Les banques pourraient bientôt ne plus rembourser les victimes d'arnaques en ligne

Dans deux arrêts récents, la Cour de cassation a jugé deux victimes d'arnaque bancaire responsables de négligence grave. Une décision qui pourrait faire jurisprudence en exemptant les établissements bancaires de toute responsabilité.
Les arnaques et les fraudes en ligne sont devenues monnaie courante, et malheureusement beaucoup de personnes tombent dans le piège. Certaines ont la mauvaise surprise de se réveiller un matin et de découvrir que d'importantes sommes ont disparu de leur compte en banque.
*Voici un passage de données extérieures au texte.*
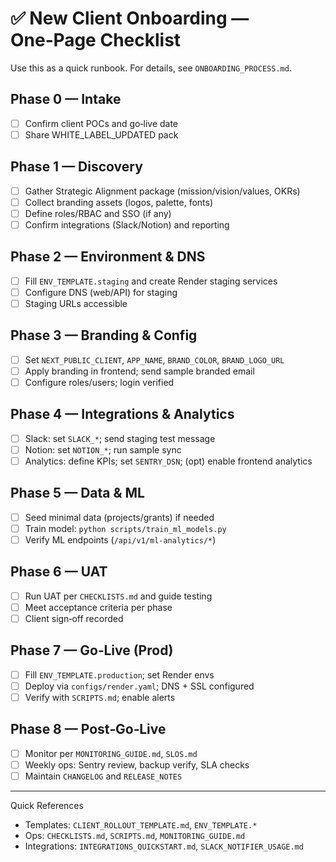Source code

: # ✅ New Client Onboarding — One‑Page Checklist

Use this as a quick runbook. For details, see `ONBOARDING_PROCESS.md`.

## Phase 0 — Intake
- [ ] Confirm client POCs and go‑live date
- [ ] Share WHITE_LABEL_UPDATED pack

## Phase 1 — Discovery
- [ ] Gather Strategic Alignment package (mission/vision/values, OKRs)
- [ ] Collect branding assets (logos, palette, fonts)
- [ ] Define roles/RBAC and SSO (if any)
- [ ] Confirm integrations (Slack/Notion) and reporting

## Phase 2 — Environment & DNS
- [ ] Fill `ENV_TEMPLATE.staging` and create Render staging services
- [ ] Configure DNS (web/API) for staging
- [ ] Staging URLs accessible

## Phase 3 — Branding & Config
- [ ] Set `NEXT_PUBLIC_CLIENT`, `APP_NAME`, `BRAND_COLOR`, `BRAND_LOGO_URL`
- [ ] Apply branding in frontend; send sample branded email
- [ ] Configure roles/users; login verified

## Phase 4 — Integrations & Analytics
- [ ] Slack: set `SLACK_*`; send staging test message
- [ ] Notion: set `NOTION_*`; run sample sync
- [ ] Analytics: define KPIs; set `SENTRY_DSN`; (opt) enable frontend analytics

## Phase 5 — Data & ML
- [ ] Seed minimal data (projects/grants) if needed
- [ ] Train model: `python scripts/train_ml_models.py`
- [ ] Verify ML endpoints (`/api/v1/ml-analytics/*`)

## Phase 6 — UAT
- [ ] Run UAT per `CHECKLISTS.md` and guide testing
- [ ] Meet acceptance criteria per phase
- [ ] Client sign‑off recorded

## Phase 7 — Go‑Live (Prod)
- [ ] Fill `ENV_TEMPLATE.production`; set Render envs
- [ ] Deploy via `configs/render.yaml`; DNS + SSL configured
- [ ] Verify with `SCRIPTS.md`; enable alerts

## Phase 8 — Post‑Go‑Live
- [ ] Monitor per `MONITORING_GUIDE.md`, `SLOS.md`
- [ ] Weekly ops: Sentry review, backup verify, SLA checks
- [ ] Maintain `CHANGELOG` and `RELEASE_NOTES`

---

Quick References
- Templates: `CLIENT_ROLLOUT_TEMPLATE.md`, `ENV_TEMPLATE.*`
- Ops: `CHECKLISTS.md`, `SCRIPTS.md`, `MONITORING_GUIDE.md`
- Integrations: `INTEGRATIONS_QUICKSTART.md`, `SLACK_NOTIFIER_USAGE.md`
Elles se tournent alors vers leur banque pour demander des explications et, surtout, pour réfuter ces virements.
En effet, selon la loi, lorsqu'un client conteste une transaction suspecte auprès de sa banque, celle-ci est tenue de le rembourser dans les 24 heures. C'est à la banque de lancer des investigations en cas de doute, puisque le client paye un service visant à assurer la sécurité de ses transactions (voir notre article). Enfin, ça, c'est en théorie, car nombre d'entre elles refusent, accusant les victimes de négligence et estimant qu'elles ont elles-mêmes participé à l'arnaque.
Et la dernière décision de la Cour de cassation ne devrait pas arranger les choses. Dans deux arrêts rendus le 15 janvier 2025, l'institution estime que les clients ont été coupables de "négligence grave", ce qui dégage la banque de toute responsabilité, même en cas de manquement à son devoir de vigilance. Une décision qui vient faire jurisprudence aux dépends des consommateurs victimes…
Arnaque bancaire : des boîtes mails piégées par des pirates
Dans la première affaire, un couple a effectué deux virements pour l'achat d'un véhicule. Mais le vendeur leur signifie qu'il n'a jamais reçu l'argent. Ils découvrent alors que leur messagerie électronique a été piratée et que l'IBAN du vendeur a été remplacé par celui d'un escroc, qui a ainsi empoché la totalité de la somme. Ils se tournent alors vers leur banque afin de récupérer la totalité des fonds.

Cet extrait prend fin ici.